Benefits of the three lines model
The three lines model helps organizations proactively manage and address risks with enhanced governance and resilience. This model helps an organization establish a foundation for growth and success. Some of the key advantages of this model include the following:
- Clear accountability. All roles and responsibilities are defined for each of the different lines of defense. The risk management duties are also allocated appropriately so there is clear ownership of risks at all levels of the organization. This helps minimize any gaps in risk oversight.
- Objective analysis. The third line provides independent and objective assessments of the risk management processes' effectiveness. The external perspective gives stakeholders confidence that risks are managed adequately.
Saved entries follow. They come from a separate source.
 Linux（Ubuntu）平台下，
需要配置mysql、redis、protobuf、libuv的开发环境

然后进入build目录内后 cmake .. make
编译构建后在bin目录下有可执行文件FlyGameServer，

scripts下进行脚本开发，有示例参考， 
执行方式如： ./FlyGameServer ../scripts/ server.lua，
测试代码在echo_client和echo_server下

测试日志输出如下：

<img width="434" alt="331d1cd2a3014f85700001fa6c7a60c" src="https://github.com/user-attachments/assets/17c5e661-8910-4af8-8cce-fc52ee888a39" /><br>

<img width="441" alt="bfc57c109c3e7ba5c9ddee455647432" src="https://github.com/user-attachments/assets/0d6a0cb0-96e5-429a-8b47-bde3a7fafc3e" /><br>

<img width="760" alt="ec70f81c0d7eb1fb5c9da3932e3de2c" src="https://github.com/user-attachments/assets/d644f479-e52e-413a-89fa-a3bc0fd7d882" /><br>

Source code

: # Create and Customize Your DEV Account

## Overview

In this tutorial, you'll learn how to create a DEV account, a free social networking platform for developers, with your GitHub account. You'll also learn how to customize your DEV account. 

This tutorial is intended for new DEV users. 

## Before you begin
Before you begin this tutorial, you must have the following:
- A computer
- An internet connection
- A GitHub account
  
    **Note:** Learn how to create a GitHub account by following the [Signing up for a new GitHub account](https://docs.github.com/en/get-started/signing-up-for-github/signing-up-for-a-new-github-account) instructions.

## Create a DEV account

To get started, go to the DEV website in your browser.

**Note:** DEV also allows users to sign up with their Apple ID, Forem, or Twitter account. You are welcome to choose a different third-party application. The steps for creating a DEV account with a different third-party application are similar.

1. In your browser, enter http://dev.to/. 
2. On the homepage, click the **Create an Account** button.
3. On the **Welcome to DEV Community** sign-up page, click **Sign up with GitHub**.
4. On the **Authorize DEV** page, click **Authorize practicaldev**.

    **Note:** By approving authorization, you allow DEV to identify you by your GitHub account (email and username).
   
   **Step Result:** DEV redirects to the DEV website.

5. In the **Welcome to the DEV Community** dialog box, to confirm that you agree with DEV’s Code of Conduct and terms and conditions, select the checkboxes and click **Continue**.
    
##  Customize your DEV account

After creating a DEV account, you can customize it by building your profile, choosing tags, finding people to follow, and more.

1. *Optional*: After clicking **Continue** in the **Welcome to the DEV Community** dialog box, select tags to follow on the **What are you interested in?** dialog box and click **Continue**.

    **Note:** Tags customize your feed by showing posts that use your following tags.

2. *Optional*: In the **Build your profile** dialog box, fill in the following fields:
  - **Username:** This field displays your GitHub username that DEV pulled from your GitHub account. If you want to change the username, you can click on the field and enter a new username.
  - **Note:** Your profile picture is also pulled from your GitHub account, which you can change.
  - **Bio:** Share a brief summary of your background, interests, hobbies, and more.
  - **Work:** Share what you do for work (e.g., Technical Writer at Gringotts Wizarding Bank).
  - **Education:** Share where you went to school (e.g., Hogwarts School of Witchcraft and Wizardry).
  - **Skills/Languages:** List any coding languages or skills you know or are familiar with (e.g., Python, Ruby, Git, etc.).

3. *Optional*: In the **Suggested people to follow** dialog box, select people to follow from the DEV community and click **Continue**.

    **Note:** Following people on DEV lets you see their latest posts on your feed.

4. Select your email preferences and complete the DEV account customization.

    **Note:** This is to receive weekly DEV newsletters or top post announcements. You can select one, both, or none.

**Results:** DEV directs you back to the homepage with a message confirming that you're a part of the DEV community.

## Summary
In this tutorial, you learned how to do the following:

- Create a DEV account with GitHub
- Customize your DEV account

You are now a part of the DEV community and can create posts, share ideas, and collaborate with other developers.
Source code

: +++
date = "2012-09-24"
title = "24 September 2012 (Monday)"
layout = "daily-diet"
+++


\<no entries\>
This perspective also manages insights for continuous improvement.
- Improved communication. The three lines model promotes structured communication and collaboration within the different lines of defense for the audit committee. It encourages sharing information, insights and best practices for a more effective risk management strategy for the overall organization.
- Increased governance. The risk management and compliance functions in the second line help establish and enforce consistent risk management processes. This ensures the organization follows relevant regulations and industry standards, and minimizes legal and reputational risks.
- Efficient resource allocation. Distributing the risk management responsibilities across the three lines ensures that organizations allocate resources more efficiently. The operational staff can focus on day-to-day risk management and dedicated risk management and audit professionals can oversee the overall risk landscape.
- Complete risk awareness. The model looks at the holistic view of risk and considers both strategic and operational risks. By looking at these risks from a comprehensive perspective, the organization can proactively manage any emerging risks and capitalize on opportunities. The model also encourages a culture of risk-aware decision-making.
Challenges with the model's effectiveness
There are numerous benefits to the three lines model, but there are also some challenges and potential drawbacks. Organizations can address these challenges with careful planning, continuous communication and training.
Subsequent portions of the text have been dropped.